▶ Assignment:
Begin at the line below that holds "### Technical Considerations" and end at the line that holds "TABLE - The", transcribing each line exactly and skipping any picture.

----------

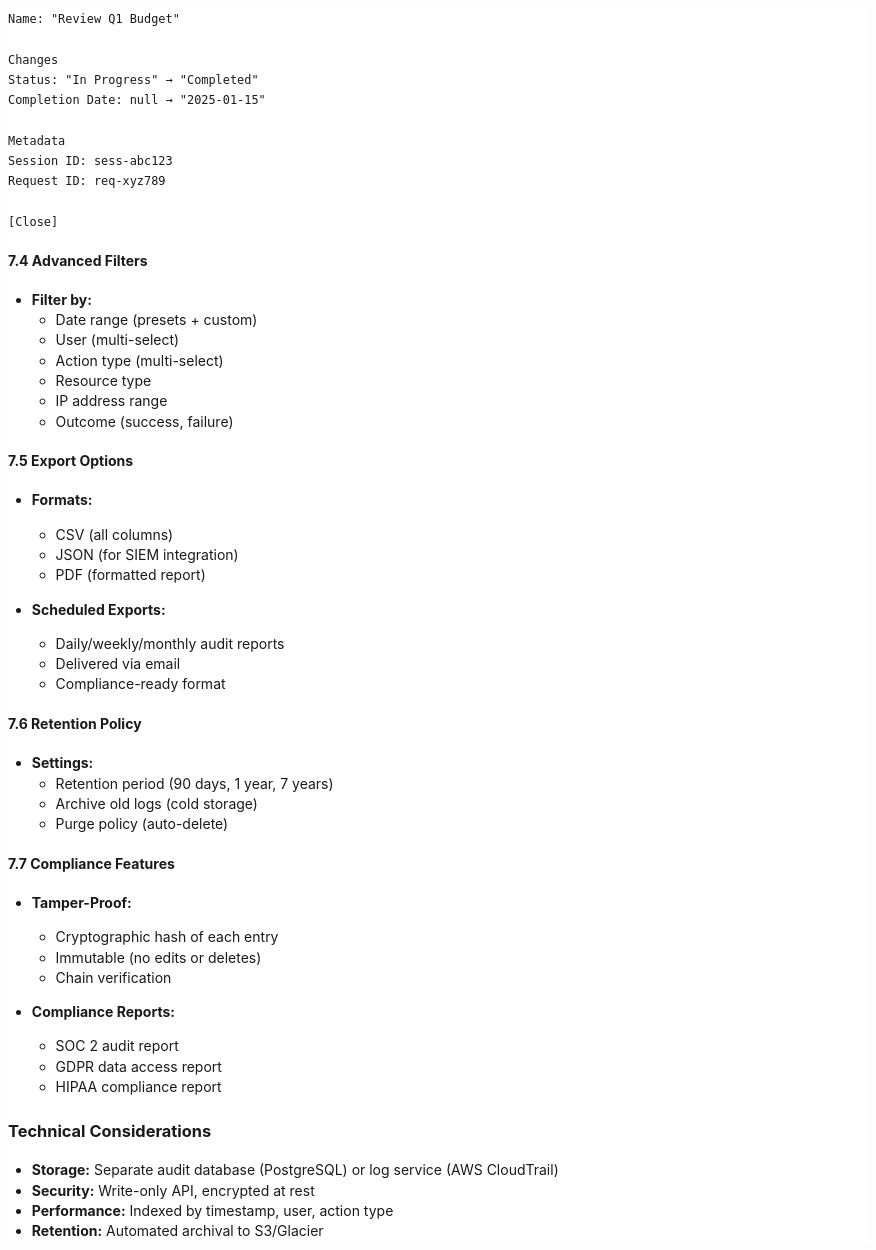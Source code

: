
   ```
  Name: "Review Q1 Budget"

  Changes
  Status: "In Progress" → "Completed"
  Completion Date: null → "2025-01-15"

  Metadata
  Session ID: sess-abc123
  Request ID: req-xyz789

  [Close]
  ```

#### 7.4 Advanced Filters
- **Filter by:**
  - Date range (presets + custom)
  - User (multi-select)
  - Action type (multi-select)
  - Resource type
  - IP address range
  - Outcome (success, failure)

#### 7.5 Export Options
- **Formats:**
  - CSV (all columns)
  - JSON (for SIEM integration)
  - PDF (formatted report)

- **Scheduled Exports:**
  - Daily/weekly/monthly audit reports
  - Delivered via email
  - Compliance-ready format

#### 7.6 Retention Policy
- **Settings:**
  - Retention period (90 days, 1 year, 7 years)
  - Archive old logs (cold storage)
  - Purge policy (auto-delete)

#### 7.7 Compliance Features
- **Tamper-Proof:**
  - Cryptographic hash of each entry
  - Immutable (no edits or deletes)
  - Chain verification

- **Compliance Reports:**
  - SOC 2 audit report
  - GDPR data access report
  - HIPAA compliance report

### Technical Considerations
- **Storage:** Separate audit database (PostgreSQL) or log service (AWS CloudTrail)
- **Security:** Write-only API, encrypted at rest
- **Performance:** Indexed by timestamp, user, action type
- **Retention:** Automated archival to S3/Glacier
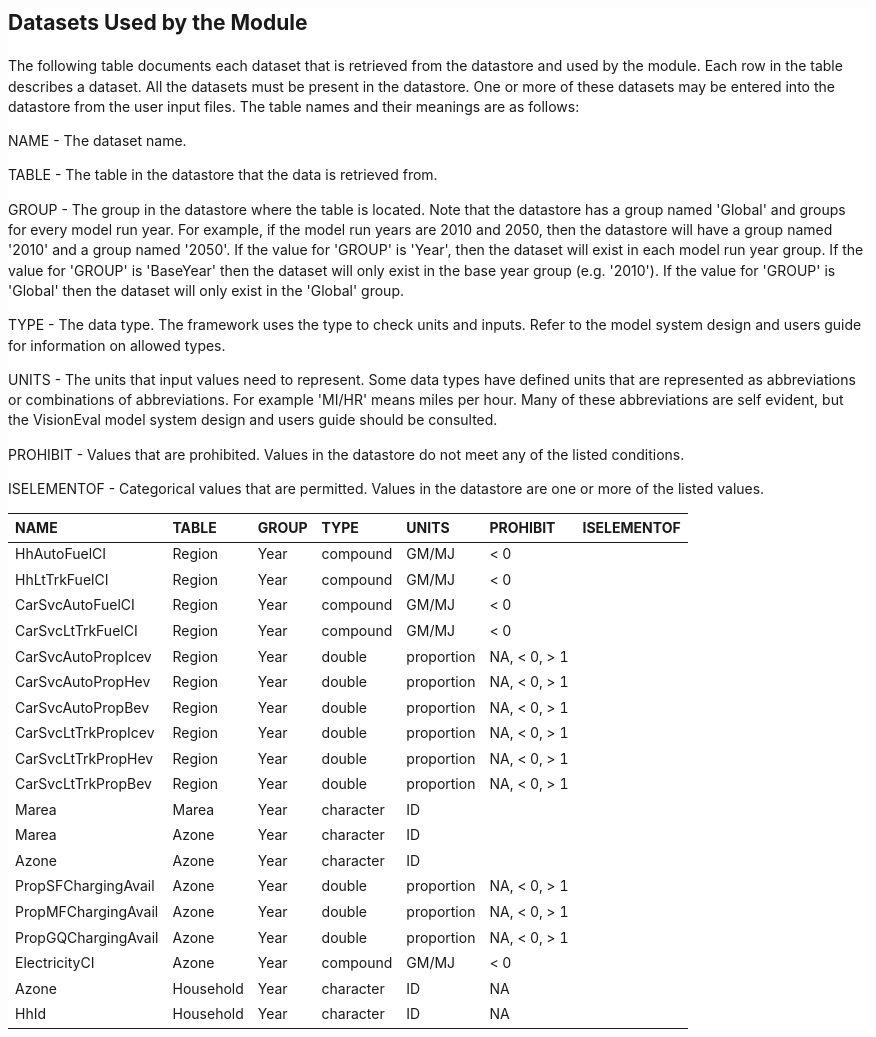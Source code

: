 ## Datasets Used by the Module
The following table documents each dataset that is retrieved from the datastore and used by the module. Each row in the table describes a dataset. All the datasets must be present in the datastore. One or more of these datasets may be entered into the datastore from the user input files. The table names and their meanings are as follows:

NAME - The dataset name.

TABLE - The table in the datastore that the data is retrieved from.

GROUP - The group in the datastore where the table is located. Note that the datastore has a group named 'Global' and groups for every model run year. For example, if the model run years are 2010 and 2050, then the datastore will have a group named '2010' and a group named '2050'. If the value for 'GROUP' is 'Year', then the dataset will exist in each model run year group. If the value for 'GROUP' is 'BaseYear' then the dataset will only exist in the base year group (e.g. '2010'). If the value for 'GROUP' is 'Global' then the dataset will only exist in the 'Global' group.

TYPE - The data type. The framework uses the type to check units and inputs. Refer to the model system design and users guide for information on allowed types.

UNITS - The units that input values need to represent. Some data types have defined units that are represented as abbreviations or combinations of abbreviations. For example 'MI/HR' means miles per hour. Many of these abbreviations are self evident, but the VisionEval model system design and users guide should be consulted.

PROHIBIT - Values that are prohibited. Values in the datastore do not meet any of the listed conditions.

ISELEMENTOF - Categorical values that are permitted. Values in the datastore are one or more of the listed values.

|NAME                |TABLE     |GROUP |TYPE      |UNITS      |PROHIBIT     |ISELEMENTOF                |
|:-------------------|:---------|:-----|:---------|:----------|:------------|:--------------------------|
|HhAutoFuelCI        |Region    |Year  |compound  |GM/MJ      |< 0          |                           |
|HhLtTrkFuelCI       |Region    |Year  |compound  |GM/MJ      |< 0          |                           |
|CarSvcAutoFuelCI    |Region    |Year  |compound  |GM/MJ      |< 0          |                           |
|CarSvcLtTrkFuelCI   |Region    |Year  |compound  |GM/MJ      |< 0          |                           |
|CarSvcAutoPropIcev  |Region    |Year  |double    |proportion |NA, < 0, > 1 |                           |
|CarSvcAutoPropHev   |Region    |Year  |double    |proportion |NA, < 0, > 1 |                           |
|CarSvcAutoPropBev   |Region    |Year  |double    |proportion |NA, < 0, > 1 |                           |
|CarSvcLtTrkPropIcev |Region    |Year  |double    |proportion |NA, < 0, > 1 |                           |
|CarSvcLtTrkPropHev  |Region    |Year  |double    |proportion |NA, < 0, > 1 |                           |
|CarSvcLtTrkPropBev  |Region    |Year  |double    |proportion |NA, < 0, > 1 |                           |
|Marea               |Marea     |Year  |character |ID         |             |                           |
|Marea               |Azone     |Year  |character |ID         |             |                           |
|Azone               |Azone     |Year  |character |ID         |             |                           |
|PropSFChargingAvail |Azone     |Year  |double    |proportion |NA, < 0, > 1 |                           |
|PropMFChargingAvail |Azone     |Year  |double    |proportion |NA, < 0, > 1 |                           |
|PropGQChargingAvail |Azone     |Year  |double    |proportion |NA, < 0, > 1 |                           |
|ElectricityCI       |Azone     |Year  |compound  |GM/MJ      |< 0          |                           |
|Azone               |Household |Year  |character |ID         |NA           |                           |
|HhId                |Household |Year  |character |ID         |NA           |                           |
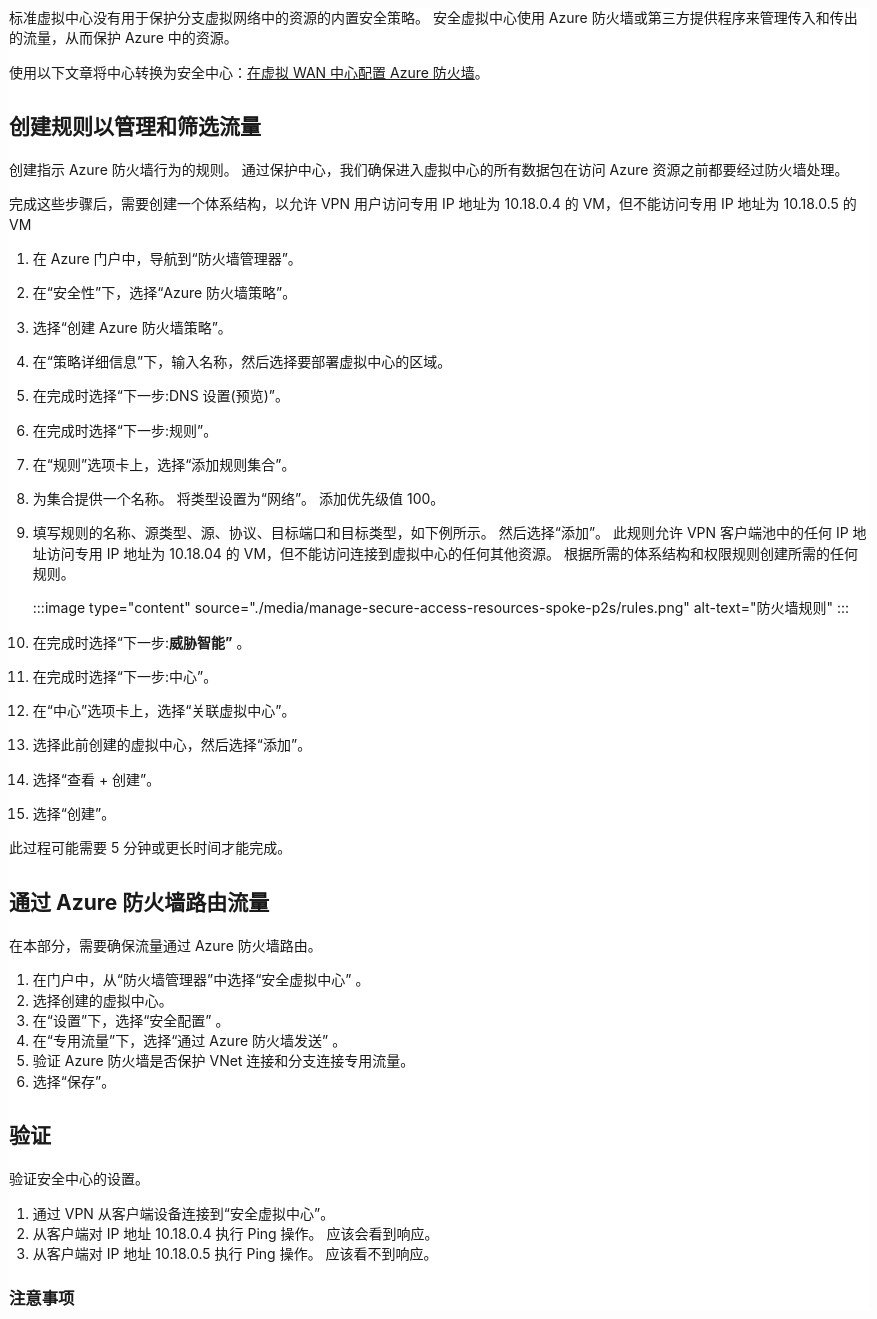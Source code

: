 标准虚拟中心没有用于保护分支虚拟网络中的资源的内置安全策略。 安全虚拟中心使用 Azure 防火墙或第三方提供程序来管理传入和传出的流量，从而保护 Azure 中的资源。

使用以下文章将中心转换为安全中心：[在虚拟 WAN 中心配置 Azure 防火墙](howto-firewall.md)。

## <a name="create-rules-to-manage-and-filter-traffic"></a><a name= "create-rules"></a> 创建规则以管理和筛选流量

创建指示 Azure 防火墙行为的规则。 通过保护中心，我们确保进入虚拟中心的所有数据包在访问 Azure 资源之前都要经过防火墙处理。

完成这些步骤后，需要创建一个体系结构，以允许 VPN 用户访问专用 IP 地址为 10.18.0.4 的 VM，但不能访问专用 IP 地址为 10.18.0.5 的 VM

1. 在 Azure 门户中，导航到“防火墙管理器”。
1. 在“安全性”下，选择“Azure 防火墙策略”。
1. 选择“创建 Azure 防火墙策略”。
1. 在“策略详细信息”下，输入名称，然后选择要部署虚拟中心的区域。
1. 在完成时选择“下一步:DNS 设置(预览)”。
1. 在完成时选择“下一步:规则”。
1. 在“规则”选项卡上，选择“添加规则集合”。
1. 为集合提供一个名称。 将类型设置为“网络”。 添加优先级值 100。
1. 填写规则的名称、源类型、源、协议、目标端口和目标类型，如下例所示。 然后选择“添加”。 此规则允许 VPN 客户端池中的任何 IP 地址访问专用 IP 地址为 10.18.04 的 VM，但不能访问连接到虚拟中心的任何其他资源。 根据所需的体系结构和权限规则创建所需的任何规则。

   :::image type="content" source="./media/manage-secure-access-resources-spoke-p2s/rules.png" alt-text="防火墙规则" :::

1. 在完成时选择“下一步:**威胁智能”** 。
1. 在完成时选择“下一步:中心”。
1. 在“中心”选项卡上，选择“关联虚拟中心”。
1. 选择此前创建的虚拟中心，然后选择“添加”。
1. 选择“查看 + 创建”。
1. 选择“创建”。

此过程可能需要 5 分钟或更长时间才能完成。

## <a name="route-traffic-through-azure-firewall"></a><a name="send"></a>通过 Azure 防火墙路由流量

在本部分，需要确保流量通过 Azure 防火墙路由。

1. 在门户中，从“防火墙管理器”中选择“安全虚拟中心” 。
1. 选择创建的虚拟中心。
1. 在“设置”下，选择“安全配置” 。
1. 在“专用流量”下，选择“通过 Azure 防火墙发送” 。
1. 验证 Azure 防火墙是否保护 VNet 连接和分支连接专用流量。
1. 选择“保存”。 

## <a name="validate"></a><a name="validate"></a>验证

验证安全中心的设置。

1. 通过 VPN 从客户端设备连接到“安全虚拟中心”。
1. 从客户端对 IP 地址 10.18.0.4 执行 Ping 操作。 应该会看到响应。
1. 从客户端对 IP 地址 10.18.0.5 执行 Ping 操作。 应该看不到响应。

### <a name="considerations"></a>注意事项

----------

▶ Completed task:
### Technical Considerations
- **Storage:** Separate audit database (PostgreSQL) or log service (AWS CloudTrail)
- **Security:** Write-only API, encrypted at rest
- **Performance:** Indexed by timestamp, user, action type
- **Retention:** Automated archival to S3/Glacier
Source code

: ## Datasets Used by the Module
The following table documents each dataset that is retrieved from the datastore and used by the module. Each row in the table describes a dataset. All the datasets must be present in the datastore. One or more of these datasets may be entered into the datastore from the user input files. The table names and their meanings are as follows:

NAME - The dataset name.

TABLE - The table in the datastore that the data is retrieved from.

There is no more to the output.